►

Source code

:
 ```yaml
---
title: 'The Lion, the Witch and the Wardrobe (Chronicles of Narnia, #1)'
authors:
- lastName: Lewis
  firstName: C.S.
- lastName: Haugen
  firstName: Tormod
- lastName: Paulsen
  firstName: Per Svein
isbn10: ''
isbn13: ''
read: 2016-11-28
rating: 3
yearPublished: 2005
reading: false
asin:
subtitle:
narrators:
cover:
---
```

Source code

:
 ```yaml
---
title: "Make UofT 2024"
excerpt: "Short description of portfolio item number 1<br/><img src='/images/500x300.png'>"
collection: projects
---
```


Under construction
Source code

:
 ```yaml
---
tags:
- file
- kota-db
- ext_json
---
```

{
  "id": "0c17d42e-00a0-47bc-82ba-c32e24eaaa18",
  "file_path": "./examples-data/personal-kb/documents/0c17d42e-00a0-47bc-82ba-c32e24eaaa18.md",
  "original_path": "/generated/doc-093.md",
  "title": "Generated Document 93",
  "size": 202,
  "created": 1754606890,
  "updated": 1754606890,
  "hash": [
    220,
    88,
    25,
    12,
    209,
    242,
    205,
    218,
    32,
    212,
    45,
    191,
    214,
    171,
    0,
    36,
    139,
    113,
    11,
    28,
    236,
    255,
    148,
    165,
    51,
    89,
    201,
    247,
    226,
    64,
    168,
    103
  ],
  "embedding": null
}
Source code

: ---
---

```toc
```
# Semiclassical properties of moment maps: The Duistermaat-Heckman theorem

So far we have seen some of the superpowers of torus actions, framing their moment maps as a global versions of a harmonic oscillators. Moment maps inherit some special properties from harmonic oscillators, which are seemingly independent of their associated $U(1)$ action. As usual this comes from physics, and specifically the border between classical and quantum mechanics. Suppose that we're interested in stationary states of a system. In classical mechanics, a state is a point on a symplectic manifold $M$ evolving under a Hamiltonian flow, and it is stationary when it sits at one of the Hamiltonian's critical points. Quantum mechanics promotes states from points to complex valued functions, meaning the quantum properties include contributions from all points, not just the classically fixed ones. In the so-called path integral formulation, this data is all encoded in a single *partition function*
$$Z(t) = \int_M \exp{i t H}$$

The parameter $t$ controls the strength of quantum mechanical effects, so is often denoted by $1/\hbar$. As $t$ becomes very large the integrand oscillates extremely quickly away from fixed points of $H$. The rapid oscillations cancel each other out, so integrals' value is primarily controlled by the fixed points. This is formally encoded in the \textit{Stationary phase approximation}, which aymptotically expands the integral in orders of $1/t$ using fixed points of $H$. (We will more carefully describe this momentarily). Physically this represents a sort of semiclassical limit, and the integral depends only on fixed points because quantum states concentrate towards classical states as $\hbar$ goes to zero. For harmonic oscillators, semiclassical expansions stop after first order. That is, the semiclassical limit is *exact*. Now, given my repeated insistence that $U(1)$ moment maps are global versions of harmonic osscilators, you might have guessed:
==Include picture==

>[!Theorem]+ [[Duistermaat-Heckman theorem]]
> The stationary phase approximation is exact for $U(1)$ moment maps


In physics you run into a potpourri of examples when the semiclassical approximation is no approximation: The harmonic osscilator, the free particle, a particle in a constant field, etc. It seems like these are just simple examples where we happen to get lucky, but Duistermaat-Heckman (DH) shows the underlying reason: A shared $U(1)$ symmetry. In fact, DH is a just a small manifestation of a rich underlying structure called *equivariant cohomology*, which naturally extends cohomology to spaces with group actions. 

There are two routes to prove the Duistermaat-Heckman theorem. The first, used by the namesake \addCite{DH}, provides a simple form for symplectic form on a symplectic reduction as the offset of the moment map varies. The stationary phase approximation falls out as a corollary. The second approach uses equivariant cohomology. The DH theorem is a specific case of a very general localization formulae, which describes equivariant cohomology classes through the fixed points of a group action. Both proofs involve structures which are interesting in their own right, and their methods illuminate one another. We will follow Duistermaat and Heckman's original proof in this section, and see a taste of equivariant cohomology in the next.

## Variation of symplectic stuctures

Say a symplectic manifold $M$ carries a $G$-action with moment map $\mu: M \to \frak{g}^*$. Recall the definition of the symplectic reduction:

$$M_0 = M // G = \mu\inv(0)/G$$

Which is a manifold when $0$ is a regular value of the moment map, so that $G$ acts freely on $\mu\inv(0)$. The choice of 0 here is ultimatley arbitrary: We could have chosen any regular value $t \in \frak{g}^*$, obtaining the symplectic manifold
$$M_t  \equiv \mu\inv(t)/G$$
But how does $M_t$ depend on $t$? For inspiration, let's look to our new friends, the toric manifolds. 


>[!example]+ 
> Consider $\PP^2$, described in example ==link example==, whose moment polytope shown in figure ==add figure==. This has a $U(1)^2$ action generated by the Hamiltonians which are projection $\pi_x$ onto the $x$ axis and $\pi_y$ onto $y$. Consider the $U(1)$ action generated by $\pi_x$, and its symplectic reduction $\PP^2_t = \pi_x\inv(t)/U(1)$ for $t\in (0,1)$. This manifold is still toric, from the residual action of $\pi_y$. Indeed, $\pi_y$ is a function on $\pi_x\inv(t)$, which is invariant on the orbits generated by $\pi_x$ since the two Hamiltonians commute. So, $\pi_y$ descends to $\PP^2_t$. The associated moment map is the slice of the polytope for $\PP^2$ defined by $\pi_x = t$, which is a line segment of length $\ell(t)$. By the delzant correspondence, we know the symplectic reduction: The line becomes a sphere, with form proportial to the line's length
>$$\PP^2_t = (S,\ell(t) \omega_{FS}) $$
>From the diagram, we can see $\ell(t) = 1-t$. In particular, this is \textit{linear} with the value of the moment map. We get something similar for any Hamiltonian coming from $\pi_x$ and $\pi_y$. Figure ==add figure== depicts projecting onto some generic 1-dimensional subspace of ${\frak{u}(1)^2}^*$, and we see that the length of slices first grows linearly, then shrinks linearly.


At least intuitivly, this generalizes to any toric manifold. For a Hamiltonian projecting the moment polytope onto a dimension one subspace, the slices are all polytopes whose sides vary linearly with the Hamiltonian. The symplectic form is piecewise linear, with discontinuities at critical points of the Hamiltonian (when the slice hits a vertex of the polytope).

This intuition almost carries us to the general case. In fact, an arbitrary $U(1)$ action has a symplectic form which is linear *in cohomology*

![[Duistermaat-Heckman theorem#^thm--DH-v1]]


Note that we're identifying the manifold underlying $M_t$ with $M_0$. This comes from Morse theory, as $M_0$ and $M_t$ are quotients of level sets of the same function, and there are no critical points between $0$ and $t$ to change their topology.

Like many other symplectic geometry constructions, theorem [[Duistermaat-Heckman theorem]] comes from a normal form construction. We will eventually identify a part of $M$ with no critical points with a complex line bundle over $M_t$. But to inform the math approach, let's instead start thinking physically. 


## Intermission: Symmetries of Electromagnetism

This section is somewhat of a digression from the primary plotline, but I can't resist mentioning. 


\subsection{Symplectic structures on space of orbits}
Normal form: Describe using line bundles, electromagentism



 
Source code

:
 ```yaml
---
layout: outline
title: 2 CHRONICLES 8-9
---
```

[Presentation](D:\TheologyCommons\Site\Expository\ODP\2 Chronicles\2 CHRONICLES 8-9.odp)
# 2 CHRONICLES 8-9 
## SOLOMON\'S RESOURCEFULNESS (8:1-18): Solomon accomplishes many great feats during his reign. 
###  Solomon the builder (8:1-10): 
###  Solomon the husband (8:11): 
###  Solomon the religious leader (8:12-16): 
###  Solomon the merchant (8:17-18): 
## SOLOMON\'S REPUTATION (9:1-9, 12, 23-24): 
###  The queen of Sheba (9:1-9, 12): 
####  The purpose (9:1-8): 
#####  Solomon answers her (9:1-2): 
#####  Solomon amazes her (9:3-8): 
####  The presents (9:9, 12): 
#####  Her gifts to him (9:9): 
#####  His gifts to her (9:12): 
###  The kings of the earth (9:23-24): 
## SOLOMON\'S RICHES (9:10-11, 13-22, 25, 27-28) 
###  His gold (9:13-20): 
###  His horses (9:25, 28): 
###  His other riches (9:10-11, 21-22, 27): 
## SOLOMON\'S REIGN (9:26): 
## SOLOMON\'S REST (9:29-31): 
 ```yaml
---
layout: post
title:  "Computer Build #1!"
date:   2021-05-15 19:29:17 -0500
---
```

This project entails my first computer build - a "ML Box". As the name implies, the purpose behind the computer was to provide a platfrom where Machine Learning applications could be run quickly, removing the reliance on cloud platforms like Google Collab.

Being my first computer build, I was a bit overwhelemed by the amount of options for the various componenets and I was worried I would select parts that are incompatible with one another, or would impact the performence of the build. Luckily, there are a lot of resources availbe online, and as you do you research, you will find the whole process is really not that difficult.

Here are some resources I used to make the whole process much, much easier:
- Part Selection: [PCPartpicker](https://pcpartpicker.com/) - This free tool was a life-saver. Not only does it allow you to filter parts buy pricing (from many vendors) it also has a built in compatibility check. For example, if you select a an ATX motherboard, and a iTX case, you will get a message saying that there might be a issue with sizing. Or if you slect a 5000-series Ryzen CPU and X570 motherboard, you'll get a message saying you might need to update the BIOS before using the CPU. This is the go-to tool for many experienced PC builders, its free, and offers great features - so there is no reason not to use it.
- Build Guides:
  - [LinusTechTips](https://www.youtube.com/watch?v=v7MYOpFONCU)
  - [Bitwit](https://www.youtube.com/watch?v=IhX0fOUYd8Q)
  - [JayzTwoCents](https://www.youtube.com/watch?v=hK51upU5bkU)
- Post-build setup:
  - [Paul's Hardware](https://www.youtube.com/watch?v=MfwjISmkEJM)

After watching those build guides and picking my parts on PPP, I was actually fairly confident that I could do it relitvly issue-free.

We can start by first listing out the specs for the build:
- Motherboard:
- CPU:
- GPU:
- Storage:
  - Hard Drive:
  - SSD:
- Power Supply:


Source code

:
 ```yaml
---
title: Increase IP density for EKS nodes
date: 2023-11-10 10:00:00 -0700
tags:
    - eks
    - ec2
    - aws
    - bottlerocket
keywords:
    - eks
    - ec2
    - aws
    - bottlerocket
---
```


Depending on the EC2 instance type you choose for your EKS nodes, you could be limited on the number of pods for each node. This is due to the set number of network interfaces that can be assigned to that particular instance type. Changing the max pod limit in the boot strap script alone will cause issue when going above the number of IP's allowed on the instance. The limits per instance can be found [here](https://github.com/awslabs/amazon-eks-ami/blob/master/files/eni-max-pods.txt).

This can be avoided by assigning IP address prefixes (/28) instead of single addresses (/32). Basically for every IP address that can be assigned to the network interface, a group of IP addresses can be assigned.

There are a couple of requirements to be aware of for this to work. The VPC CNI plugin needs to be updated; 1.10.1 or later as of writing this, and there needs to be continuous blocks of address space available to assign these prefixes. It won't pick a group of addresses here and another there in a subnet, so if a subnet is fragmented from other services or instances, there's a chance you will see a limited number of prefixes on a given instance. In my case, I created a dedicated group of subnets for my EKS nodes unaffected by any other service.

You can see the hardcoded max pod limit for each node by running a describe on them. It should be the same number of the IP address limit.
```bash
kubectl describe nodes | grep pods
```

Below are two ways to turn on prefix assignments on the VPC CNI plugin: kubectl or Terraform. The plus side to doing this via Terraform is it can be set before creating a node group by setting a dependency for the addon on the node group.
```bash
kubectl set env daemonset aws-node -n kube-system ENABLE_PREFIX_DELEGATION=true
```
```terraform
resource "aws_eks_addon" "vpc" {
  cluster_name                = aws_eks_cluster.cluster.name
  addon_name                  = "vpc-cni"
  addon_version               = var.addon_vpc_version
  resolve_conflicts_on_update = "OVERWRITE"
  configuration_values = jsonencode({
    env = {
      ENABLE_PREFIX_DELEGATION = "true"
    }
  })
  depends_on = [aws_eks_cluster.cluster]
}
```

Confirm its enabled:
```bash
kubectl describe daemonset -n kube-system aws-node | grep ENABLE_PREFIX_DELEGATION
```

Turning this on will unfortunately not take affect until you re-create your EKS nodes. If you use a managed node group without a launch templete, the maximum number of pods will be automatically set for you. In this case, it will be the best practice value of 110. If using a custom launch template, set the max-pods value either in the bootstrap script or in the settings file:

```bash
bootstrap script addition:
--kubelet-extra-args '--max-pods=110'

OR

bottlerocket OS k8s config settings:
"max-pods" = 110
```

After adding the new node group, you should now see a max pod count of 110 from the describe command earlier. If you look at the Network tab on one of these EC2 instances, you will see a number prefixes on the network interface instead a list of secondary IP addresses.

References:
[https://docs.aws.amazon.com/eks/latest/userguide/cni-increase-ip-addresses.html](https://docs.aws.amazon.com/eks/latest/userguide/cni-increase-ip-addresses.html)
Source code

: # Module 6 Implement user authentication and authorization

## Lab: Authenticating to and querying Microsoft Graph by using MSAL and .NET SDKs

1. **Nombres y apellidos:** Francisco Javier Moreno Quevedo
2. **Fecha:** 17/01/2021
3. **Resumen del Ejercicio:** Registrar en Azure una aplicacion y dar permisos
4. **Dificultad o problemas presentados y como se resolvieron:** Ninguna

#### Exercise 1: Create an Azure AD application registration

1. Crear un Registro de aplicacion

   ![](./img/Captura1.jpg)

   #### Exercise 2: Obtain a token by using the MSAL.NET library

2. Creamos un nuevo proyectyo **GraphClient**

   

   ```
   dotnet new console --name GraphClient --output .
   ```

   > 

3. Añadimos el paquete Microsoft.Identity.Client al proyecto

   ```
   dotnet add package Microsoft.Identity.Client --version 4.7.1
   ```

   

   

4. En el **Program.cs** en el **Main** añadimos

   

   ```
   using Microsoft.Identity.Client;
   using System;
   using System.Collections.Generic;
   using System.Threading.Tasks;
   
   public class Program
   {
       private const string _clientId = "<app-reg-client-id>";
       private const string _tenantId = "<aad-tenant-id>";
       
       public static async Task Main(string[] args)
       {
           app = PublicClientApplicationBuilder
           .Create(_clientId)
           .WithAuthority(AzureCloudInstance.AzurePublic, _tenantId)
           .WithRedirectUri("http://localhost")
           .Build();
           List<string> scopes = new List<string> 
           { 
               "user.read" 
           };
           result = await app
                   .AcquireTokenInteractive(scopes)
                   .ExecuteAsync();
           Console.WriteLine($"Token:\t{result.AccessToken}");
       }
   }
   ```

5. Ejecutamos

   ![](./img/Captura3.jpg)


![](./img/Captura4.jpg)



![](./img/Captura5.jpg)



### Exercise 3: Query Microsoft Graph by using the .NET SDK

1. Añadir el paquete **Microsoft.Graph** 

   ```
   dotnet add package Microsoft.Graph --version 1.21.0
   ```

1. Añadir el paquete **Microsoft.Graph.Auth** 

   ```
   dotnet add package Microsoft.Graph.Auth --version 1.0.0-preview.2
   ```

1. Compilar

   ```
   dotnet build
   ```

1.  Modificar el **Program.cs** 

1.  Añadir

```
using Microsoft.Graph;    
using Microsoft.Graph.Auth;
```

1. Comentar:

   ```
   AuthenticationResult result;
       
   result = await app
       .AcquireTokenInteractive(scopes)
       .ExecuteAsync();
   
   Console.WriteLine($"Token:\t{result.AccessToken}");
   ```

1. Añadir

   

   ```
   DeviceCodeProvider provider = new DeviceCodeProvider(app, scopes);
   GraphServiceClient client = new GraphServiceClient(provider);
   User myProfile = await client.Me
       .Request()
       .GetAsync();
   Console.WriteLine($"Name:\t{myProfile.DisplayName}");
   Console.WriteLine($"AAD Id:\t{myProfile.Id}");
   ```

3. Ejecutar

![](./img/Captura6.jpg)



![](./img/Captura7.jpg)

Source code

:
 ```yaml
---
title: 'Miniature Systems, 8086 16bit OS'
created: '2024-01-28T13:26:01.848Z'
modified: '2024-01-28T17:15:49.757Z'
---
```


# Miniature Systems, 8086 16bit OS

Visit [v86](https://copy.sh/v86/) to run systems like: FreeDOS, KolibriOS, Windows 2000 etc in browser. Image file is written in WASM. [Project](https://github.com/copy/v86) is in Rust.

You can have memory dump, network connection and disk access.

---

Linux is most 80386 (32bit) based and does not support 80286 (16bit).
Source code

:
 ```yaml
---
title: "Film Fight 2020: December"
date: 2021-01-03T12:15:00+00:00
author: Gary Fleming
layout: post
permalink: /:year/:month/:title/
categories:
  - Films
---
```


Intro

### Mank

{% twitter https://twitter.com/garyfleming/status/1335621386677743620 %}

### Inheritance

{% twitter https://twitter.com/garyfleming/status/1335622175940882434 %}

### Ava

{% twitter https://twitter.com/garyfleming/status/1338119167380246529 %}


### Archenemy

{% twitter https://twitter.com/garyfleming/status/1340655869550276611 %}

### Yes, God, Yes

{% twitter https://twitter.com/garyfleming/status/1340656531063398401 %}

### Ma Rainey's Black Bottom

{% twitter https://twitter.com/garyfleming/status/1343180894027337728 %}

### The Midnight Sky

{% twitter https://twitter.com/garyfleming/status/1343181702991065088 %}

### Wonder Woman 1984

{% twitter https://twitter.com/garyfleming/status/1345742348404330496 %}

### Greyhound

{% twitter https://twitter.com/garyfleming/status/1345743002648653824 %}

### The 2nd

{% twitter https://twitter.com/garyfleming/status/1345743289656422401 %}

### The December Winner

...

◄

**Activity**:
Would you print exactly, and only, the lines of the data above from the line with "Solomon the merchant" through the line with "Being my first", inclusive?

**The completed task**:
###  Solomon the merchant (8:17-18): 
## SOLOMON\'S REPUTATION (9:1-9, 12, 23-24): 
###  The queen of Sheba (9:1-9, 12): 
####  The purpose (9:1-8): 
#####  Solomon answers her (9:1-2): 
#####  Solomon amazes her (9:3-8): 
####  The presents (9:9, 12): 
#####  Her gifts to him (9:9): 
#####  His gifts to her (9:12): 
###  The kings of the earth (9:23-24): 
## SOLOMON\'S RICHES (9:10-11, 13-22, 25, 27-28) 
###  His gold (9:13-20): 
###  His horses (9:25, 28): 
###  His other riches (9:10-11, 21-22, 27): 
## SOLOMON\'S REIGN (9:26): 
## SOLOMON\'S REST (9:29-31): 
 ```yaml
---
layout: post
title:  "Computer Build #1!"
date:   2021-05-15 19:29:17 -0500
---
```

This project entails my first computer build - a "ML Box". As the name implies, the purpose behind the computer was to provide a platfrom where Machine Learning applications could be run quickly, removing the reliance on cloud platforms like Google Collab.

Being my first computer build, I was a bit overwhelemed by the amount of options for the various componenets and I was worried I would select parts that are incompatible with one another, or would impact the performence of the build. Luckily, there are a lot of resources availbe online, and as you do you research, you will find the whole process is really not that difficult.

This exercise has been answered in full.